▶ _Material provided_:
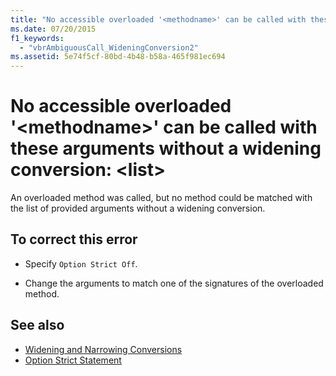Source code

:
 ```yaml
---
title: "No accessible overloaded '<methodname>' can be called with these arguments without a widening conversion: <list>"
ms.date: 07/20/2015
f1_keywords: 
  - "vbrAmbiguousCall_WideningConversion2"
ms.assetid: 5e74f5cf-80bd-4b48-b58a-465f981ec694
---
```

# No accessible overloaded '\<methodname>' can be called with these arguments without a widening conversion: \<list>
An overloaded method was called, but no method could be matched with the list of provided arguments without a widening conversion.  
  
## To correct this error  
  
- Specify `Option Strict Off`.  
  
- Change the arguments to match one of the signatures of the overloaded method.  
  
## See also

- [Widening and Narrowing Conversions](../programming-guide/language-features/data-types/widening-and-narrowing-conversions.md)
- [Option Strict Statement](../language-reference/statements/option-strict-statement.md)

▶ _Your goal_: Every line of the data above should be repeated exactly. Omit the pictures.

▶ _Solved problem_:
Source code

:
 ```yaml
---
title: "No accessible overloaded '<methodname>' can be called with these arguments without a widening conversion: <list>"
ms.date: 07/20/2015
f1_keywords: 
  - "vbrAmbiguousCall_WideningConversion2"
ms.assetid: 5e74f5cf-80bd-4b48-b58a-465f981ec694
---
```

# No accessible overloaded '\<methodname>' can be called with these arguments without a widening conversion: \<list>
An overloaded method was called, but no method could be matched with the list of provided arguments without a widening conversion.  
  
## To correct this error  
  
- Specify `Option Strict Off`.  
  
- Change the arguments to match one of the signatures of the overloaded method.  
  
## See also

- [Widening and Narrowing Conversions](../programming-guide/language-features/data-types/widening-and-narrowing-conversions.md)
- [Option Strict Statement](../language-reference/statements/option-strict-statement.md)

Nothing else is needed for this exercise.